Not saying its common, just in existence in a very famous form. I'm acutally jealous...I think its a great idea.


----------



## BeigePalladin (Jul 3, 2011)

looking at the Fallout games series would also serve as good research, as it's quite accurate to what could happen (discounting the laser weapons) - namely the range of technological diversity, and the re-establishment of society - rather than the steriotypical everything is an iradiated tribal waste full of savages aproach

I'll admit, it annoys me that every 'post-apocalypse' thingy seems to be the above. People won't forget everything, and even in the case of nuklear war, there are enough bunkers that some of the population will survive with no tech-decay, or societal reset.


----------



## TWErvin2 (Jul 3, 2011)

The Books of Swords (by Fred Saberhagen) are also post-apocalyptic fantasy similar in the manner of some of Brooks' works.


----------



## Kaellpae (Jul 3, 2011)

I wasn't expecting so many replies so fast! Wow!
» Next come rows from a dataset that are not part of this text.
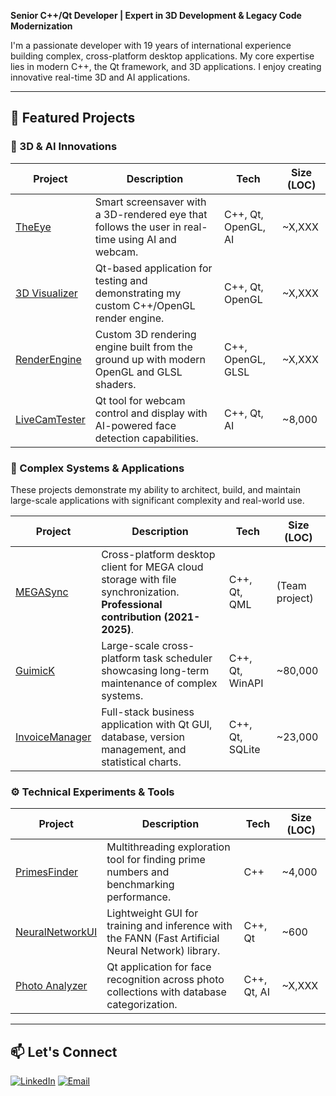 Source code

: **Senior C++/Qt Developer | Expert in 3D Development & Legacy Code Modernization**

I'm a passionate developer with 19 years of international experience building complex, cross-platform desktop applications. My core expertise lies in modern C++, the Qt framework, and 3D applications. I enjoy creating innovative real-time 3D and AI applications.

---

## 🚀 Featured Projects

### 🔬 3D & AI Innovations

| Project | Description | Tech | Size (LOC) |
|---------|-------------|------|------|
| [TheEye](https://github.com/MickaelOnTheWave/TheEye) | Smart screensaver with a 3D-rendered eye that follows the user in real-time using AI and webcam. | C++, Qt, OpenGL, AI | ~X,XXX |
| [3D Visualizer](https://github.com/MickaelOnTheWave/3D-Visualizer) | Qt-based application for testing and demonstrating my custom C++/OpenGL render engine. | C++, Qt, OpenGL | ~X,XXX |
| [RenderEngine](https://github.com/MickaelOnTheWave/RenderLib) | Custom 3D rendering engine built from the ground up with modern OpenGL and GLSL shaders. | C++, OpenGL, GLSL | ~X,XXX |
| [LiveCamTester](https://github.com/MickaelOnTheWave/LiveCamTester) | Qt tool for webcam control and display with AI-powered face detection capabilities. | C++, Qt, AI | ~8,000 |

### 💼 Complex Systems & Applications


These projects demonstrate my ability to architect, build, and maintain large-scale applications with significant complexity and real-world use.

| Project | Description | Tech | Size (LOC) |
|---------|-------------|------|------|
| [MEGASync](https://github.com/meganz/MEGASync) | Cross-platform desktop client for MEGA cloud storage with file synchronization. **Professional contribution (2021-2025)**. | C++, Qt, QML | (Team project) |
| [GuimicK](https://github.com/MickaelOnTheWave/GuimicK) | Large-scale cross-platform task scheduler showcasing long-term maintenance of complex systems. | C++, Qt, WinAPI | ~80,000 |
| [InvoiceManager](https://github.com/MickaelOnTheWave/InvoiceManager) | Full-stack business application with Qt GUI, database, version management, and statistical charts. | C++, Qt, SQLite | ~23,000 |

### ⚙️ Technical Experiments & Tools

| Project | Description | Tech | Size (LOC) |
|---------|-------------|------|------|
| [PrimesFinder](https://github.com/MickaelOnTheWave/PrimesFinder) | Multithreading exploration tool for finding prime numbers and benchmarking performance. | C++ | ~4,000 |
| [NeuralNetworkUI](https://github.com/MickaelOnTheWave/NeuralNetworkUI) | Lightweight GUI for training and inference with the FANN (Fast Artificial Neural Network) library. | C++, Qt | ~600 |
| [Photo Analyzer](https://github.com/MickaelOnTheWave/PhotoAnalyzer) | Qt application for face recognition across photo collections with database categorization. | C++, Qt, AI | ~X,XXX |


---

## 📫 Let's Connect

[![LinkedIn](https://img.shields.io/badge/LinkedIn-Connect-blue?logo=linkedin&style=for-the-badge)](https://www.linkedin.com/in/mickael-da-cruz-guimaraes)
[![Email](https://img.shields.io/badge/Email-Contact%20Me-red?logo=gmail&style=for-the-badge)](mailto:mickael.dacruz@gmail.com)

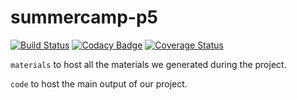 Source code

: # summercamp-p5

[![Build Status](https://travis-ci.org/darrenqiaoo/summercamp-p5.svg?branch=master)](https://travis-ci.org/darrenqiaoo/summercamp-p5)
[![Codacy Badge](https://app.codacy.com/project/badge/Grade/c4514dc4bfdb477a80582898ae5a8f97)](https://www.codacy.com/manual/darrenqiaoo/summercamp-p5?utm_source=github.com&amp;utm_medium=referral&amp;utm_content=darrenqiaoo/summercamp-p5&amp;utm_campaign=Badge_Grade)
[![Coverage Status](https://coveralls.io/repos/github/darrenqiaoo/summercamp-p5/badge.svg?branch=master)](https://coveralls.io/github/darrenqiaoo/summercamp-p5?branch=master)

`materials` to host all the materials we generated during the project.

`code` to host the main output of our project.
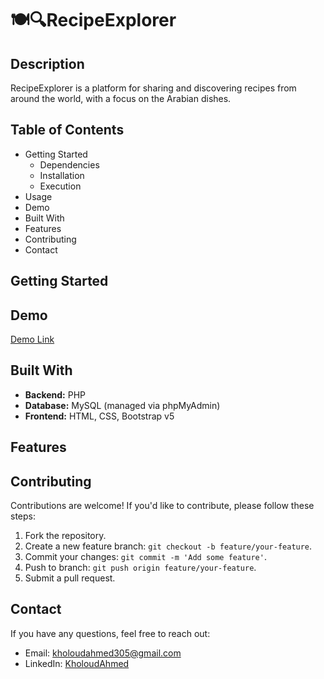 # 🍽️🔍RecipeExplorer
## Description
RecipeExplorer is a platform for sharing and discovering recipes from around the world, with a focus on the Arabian dishes.
## Table of Contents
- Getting Started
  - Dependencies
  - Installation
  - Execution
- Usage
- Demo
- Built With
- Features
- Contributing
- Contact
## Getting Started 

## Demo
[Demo Link](https://drive.google.com/file/d/1QSmzeIfzx7iYt1sn4J-RUxib82Q8zG2w/view?usp=drive_link)

## Built With
- **Backend:** PHP
- **Database:** MySQL (managed via phpMyAdmin)
- **Frontend:** HTML, CSS, Bootstrap v5
## Features 

## Contributing 
Contributions are welcome! If you'd like to contribute, please follow these steps:
1. Fork the repository.
2. Create a new feature branch: `git checkout -b feature/your-feature`.
3. Commit your changes: `git commit -m 'Add some feature'`.
4. Push to branch: `git push origin feature/your-feature`.
5. Submit a pull request.

## Contact
If you have any questions, feel free to reach out:
- Email: kholoudahmed305@gmail.com
- LinkedIn: [KholoudAhmed](https://www.linkedin.com/in/kholoudahmed-201a981ab/)
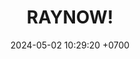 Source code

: ---
layout: teamCard
permalink: /team/:title.html
categories: LA2024JN LIN4
maincover: /assets/logos/BDLF.png
puntosLJMAYO24:
date: 2024-05-02 10:29:20 +0700
title: RAYNOW!
tag: johto042024
color: black
puntosLJ202404: 12
grupo: sur
background: '#F16C38'
cover: /assets/ver.png
team: RAYNOW!
ID: RN
status: <i class="fa-solid fa-check"></i>
puntos: 15
pj: 5
#PARTIDO 1
j1: RONDA 1
p1: GOD O
pp1: RN
r1: 0
bg1: rock
rr1: 4
pt1: 4
pj1: 1

#PARTIDO 2
j2: RONDA 2
p2: GOLD S
pp2: RN
bg2: rock
r2: 
rr2:
pt2: 0
pj2: 0
#PARTIDO 3
j3: RONDA 3
p3: P1
pp3: RN
bg3: rock
r3: 4
rr3: 0
pt3: 0
pj3: 1
#PARTIDO 4
j4: RONDA 4
p4: RN
pp4: SSI
bg4: rock
r4: 
rr4:
pt4: 0
pj4: 0
#PARTIDO 5
j5: RONDA 5
p5: IL
pp5: RN
bg5: rock
r5: 
rr5:
pt5: 0
pj5: 0
#PARTIDO 6
j6: RONDA 6
p6: GOD G
pp6: RN
bg6: rock
r6: 0
rr6: 4 
pt6: 4
pj6: 1
#PARTIDO 7
j7: RONDA 7
p7:  GOLD V
pp7: RN
bg7: rock
r7: 
rr7: 
pt7: 0
pj7: 0
#PARTIDO 8
j8: RONDA 8
p8: HGSS
pp8: RN
bg8: rock
rr8: 
r8: 
pt8: 0
pj8: 0
#PARTIDO 9
j9: RONDA 9
p9:  HGHG
pp9: RN
bg9: rock
r9: 0
rr9: 4
pt9: 4
pj9: 1
#PARTIDO 10
j10: RONDA 10
p10: RN
pp10: TSF
bg10: rock
r10: 
rr10: 
pt10: 0
pj10: 0
#PARTIDO 11
j11: RONDA 11
p11: BNT
pp11: RN
bg11: rock
r11: 1
rr11: 3
pt11: 3
pj11: 1
stream: <i class="fa-brands fa-twitch text-white"></i>
dia: 19
hora: '21:10'
---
I was definitely wanting it to be more of a fantasy type world.

I've never heard of Terry Brooks, but that's pretty much the idea I had for this world. Medieval technology with the left over pre-nuke technology starting to run out or stop being salvageable. The earth population would be greatly reduced. With the earth trying to repair itself there would be weather anomalies and micro-climates creating some harsh and some flourishing areas.

The area I would want to base it in is the Pacific Northwest. Long enough after the nuclear attacks so that the hotspots are there, but greatly reduced in size and number.

Some of that I just decided right now. How's that sound?

Oh, and I can't forget that of course there will be abandoned cities from our era, since it takes place in our imagined future.


----------



## myrddin173 (Jul 3, 2011)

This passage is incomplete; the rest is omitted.